Estrogen Regulates Tumor Growth Through a Nonclassical Pathway that Includes the Transcription Factors ERβ and KLF5

Clinical evidence suggests that antiestrogens inhibit the development of androgen-insensitive prostate cancer. Here, we show that the estrogen receptor beta (ER beta) mediates inhibition by the antiestrogen ICI 182,780 (ICI) and its enhancement by estrogen. ER beta associated with gene promoters through the tumor-suppressing transcription factor KLF5 (Kruppel-like zinc finger transcription factor 5).
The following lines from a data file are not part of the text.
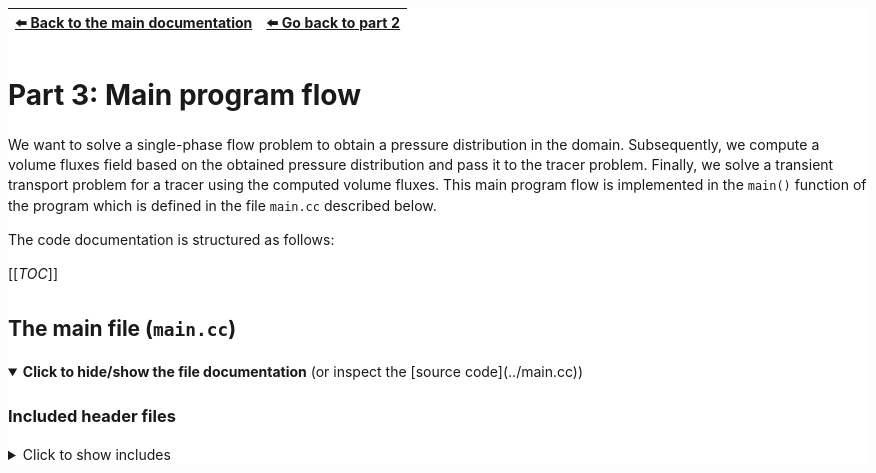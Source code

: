 


| [:arrow_left: Back to the main documentation](../README.md) | [:arrow_left: Go back to part 2](tracer.md) |
|---|---:|

# Part 3: Main program flow

We want to solve a single-phase flow problem
to obtain a pressure distribution in the domain. Subsequently, we compute a volume fluxes field
based on the obtained pressure distribution and pass it to the tracer problem.
Finally, we solve a transient transport problem for a tracer using the computed volume fluxes.
This main program flow is implemented in the `main()` function
of the program which is defined in the file `main.cc` described below.

The code documentation is structured as follows:

[[_TOC_]]


## The main file (`main.cc`)

<details open>
<summary><b>Click to hide/show the file documentation</b> (or inspect the [source code](../main.cc))</summary>


### Included header files
<details><summary> Click to show includes</summary>
These are DUNE helper classes related to parallel computations, time measurements and file I/O

```cpp
#include <dune/common/parallel/mpihelper.hh>
#include <dune/common/timer.hh>
#include <dune/grid/io/file/dgfparser/dgfexception.hh>
#include <dune/grid/io/file/vtk.hh>
```

The following headers include functionality related to property definition or retrieval, as well as
the retrieval of input parameters specified in the input file or via the command line.

```cpp
#include <dumux/common/properties.hh>
#include <dumux/common/parameters.hh>
```

The following files contains the available linear solver backends and the assembler for the linear
systems arising from finite volume discretizations (box-scheme, tpfa-approximation, mpfa-approximation).

```cpp
#include <dumux/linear/seqsolverbackend.hh>
#include <dumux/assembly/fvassembler.hh>
#include <dumux/assembly/diffmethod.hh> // analytic or numeric differentiation
```

The following class provides a convenient way of writing of dumux simulation results to VTK format.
ICI treatment increased the recruitment of the transcription coactivator CBP [CREB (adenosine 3',5'-monophosphate response element-binding protein)-binding protein] to the promoter of FOXO1 through ER beta and KLF5, which enhanced the transcription of FOXO1. The increase in FOXO1 abundance led to anoikis in prostate cancer cells, thereby suppressing tumor growth. In contrast, estrogen induced the formation of complexes containing ER beta, KLF5, and the ubiquitin ligase WWP1 (WW domain containing E3 ubiquitin protein ligase 1), resulting in the ubiquitination and degradation of KLF5. The combined presence of KLF5 and ER beta positively correlated with longer cancer-specific survival in prostate cancer patients. Our results demonstrate that estrogens and antiestrogens affect prostate tumor growth through ER beta-mediated regulation of KLF5.